Certes, le personnage de Riccardo est très superficiel dans cette mise en scène, mais il pourrait avoir beaucoup de charme s'il était chanté avec la rondeur et la chaleur italienne que l'on ne trouve que trop peu ici.

Beczala joue en tout cas avec une confiance sans faille qui rend le Comte bien sympathique, et laisse ressortir une jeunesse qui conviendrait pourtant mieux à un Roméo tant il chante à coeur ouvert.

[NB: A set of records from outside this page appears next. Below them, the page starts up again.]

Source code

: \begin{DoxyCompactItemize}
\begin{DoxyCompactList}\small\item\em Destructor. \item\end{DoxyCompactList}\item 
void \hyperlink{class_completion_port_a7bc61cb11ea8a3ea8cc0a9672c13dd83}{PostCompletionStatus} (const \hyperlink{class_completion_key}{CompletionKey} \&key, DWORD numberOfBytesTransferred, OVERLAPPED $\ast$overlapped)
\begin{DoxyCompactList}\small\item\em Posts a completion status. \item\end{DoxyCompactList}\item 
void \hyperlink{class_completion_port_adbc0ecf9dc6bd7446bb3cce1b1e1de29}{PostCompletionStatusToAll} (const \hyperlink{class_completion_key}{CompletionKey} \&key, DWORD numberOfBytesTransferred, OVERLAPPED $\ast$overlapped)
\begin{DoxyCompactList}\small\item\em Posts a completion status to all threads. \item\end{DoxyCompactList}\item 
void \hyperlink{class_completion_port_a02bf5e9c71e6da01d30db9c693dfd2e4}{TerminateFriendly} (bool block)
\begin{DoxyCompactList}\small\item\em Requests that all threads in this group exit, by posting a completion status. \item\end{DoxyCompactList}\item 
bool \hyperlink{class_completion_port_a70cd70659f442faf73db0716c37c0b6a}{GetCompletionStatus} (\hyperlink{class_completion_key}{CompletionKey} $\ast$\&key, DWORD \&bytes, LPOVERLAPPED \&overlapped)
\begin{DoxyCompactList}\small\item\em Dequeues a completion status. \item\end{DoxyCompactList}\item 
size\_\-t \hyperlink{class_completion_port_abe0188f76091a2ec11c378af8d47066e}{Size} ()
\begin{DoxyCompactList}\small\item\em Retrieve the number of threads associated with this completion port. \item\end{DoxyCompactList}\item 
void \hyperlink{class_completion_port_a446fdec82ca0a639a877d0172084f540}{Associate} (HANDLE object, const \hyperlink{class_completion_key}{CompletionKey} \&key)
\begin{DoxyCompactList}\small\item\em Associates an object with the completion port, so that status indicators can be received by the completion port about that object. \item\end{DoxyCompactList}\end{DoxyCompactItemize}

Franco Vassallo (Renato) et Anja Harteros (Amelia)

Franco Vassallo (Renato) et Anja Harteros (Amelia)

Oscar piquant, Sofia Fomina prend beaucoup de plaisir à lui donner un visage pervers et provocateur, d'autant plus que Johannes Erath lui donne une ambiguïté qui la valorise et dévoile, au final, son caractère féminin et ses attentes masquées.

Un avantage qui la démarque d'Ulrica dont la nature maléfique tombe, ce qui permet à Okka von der Damerau, avec ses allures de Maria Guleghina vengeresse, de mettre en avant les belles couleurs chaudes de son timbre.

Elle a moins d'ampleur dans les graves ce qui ne la rend cependant pas aussi inquiétante que le livret ne le laisse penser.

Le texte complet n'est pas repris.